TASK ITEM - Each line from the beginning of the data below through the line containing "let new_first = if" should be repeated exactly, please.
----- EXCERPTED DATA -----
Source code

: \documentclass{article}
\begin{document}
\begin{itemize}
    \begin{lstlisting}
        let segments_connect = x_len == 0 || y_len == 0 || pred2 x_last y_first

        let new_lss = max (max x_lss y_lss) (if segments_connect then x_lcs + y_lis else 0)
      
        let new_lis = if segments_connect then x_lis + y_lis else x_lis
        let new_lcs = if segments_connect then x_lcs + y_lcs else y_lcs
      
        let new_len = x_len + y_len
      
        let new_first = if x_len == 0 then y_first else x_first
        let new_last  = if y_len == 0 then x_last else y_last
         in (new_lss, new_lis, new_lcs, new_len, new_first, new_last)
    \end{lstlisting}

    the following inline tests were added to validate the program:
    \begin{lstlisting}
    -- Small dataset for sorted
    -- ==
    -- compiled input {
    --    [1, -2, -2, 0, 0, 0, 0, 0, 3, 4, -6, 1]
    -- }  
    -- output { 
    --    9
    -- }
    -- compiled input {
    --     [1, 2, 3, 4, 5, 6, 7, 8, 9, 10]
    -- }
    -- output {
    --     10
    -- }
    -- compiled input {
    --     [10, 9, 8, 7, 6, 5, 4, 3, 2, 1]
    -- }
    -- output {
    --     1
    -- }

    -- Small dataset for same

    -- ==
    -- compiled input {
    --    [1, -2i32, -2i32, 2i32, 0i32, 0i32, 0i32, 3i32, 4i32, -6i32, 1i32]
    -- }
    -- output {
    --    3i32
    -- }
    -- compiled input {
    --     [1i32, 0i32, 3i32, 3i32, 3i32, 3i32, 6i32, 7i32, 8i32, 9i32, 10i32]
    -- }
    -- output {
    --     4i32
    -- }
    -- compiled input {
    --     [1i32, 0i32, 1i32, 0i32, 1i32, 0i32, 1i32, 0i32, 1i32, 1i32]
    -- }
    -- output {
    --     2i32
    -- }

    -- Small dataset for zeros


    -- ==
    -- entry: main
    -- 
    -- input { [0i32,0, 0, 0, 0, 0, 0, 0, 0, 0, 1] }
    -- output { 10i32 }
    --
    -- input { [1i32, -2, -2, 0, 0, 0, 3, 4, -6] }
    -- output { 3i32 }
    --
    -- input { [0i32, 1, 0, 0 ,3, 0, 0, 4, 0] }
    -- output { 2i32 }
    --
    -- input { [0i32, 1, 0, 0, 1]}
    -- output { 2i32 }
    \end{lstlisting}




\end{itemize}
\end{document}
-----
EXERCISE ANSWER -
Source code

: \documentclass{article}
\begin{document}
\begin{itemize}
    \begin{lstlisting}
        let segments_connect = x_len == 0 || y_len == 0 || pred2 x_last y_first

        let new_lss = max (max x_lss y_lss) (if segments_connect then x_lcs + y_lis else 0)
      
        let new_lis = if segments_connect then x_lis + y_lis else x_lis
        let new_lcs = if segments_connect then x_lcs + y_lcs else y_lcs
      
        let new_len = x_len + y_len
      
        let new_first = if x_len == 0 then y_first else x_first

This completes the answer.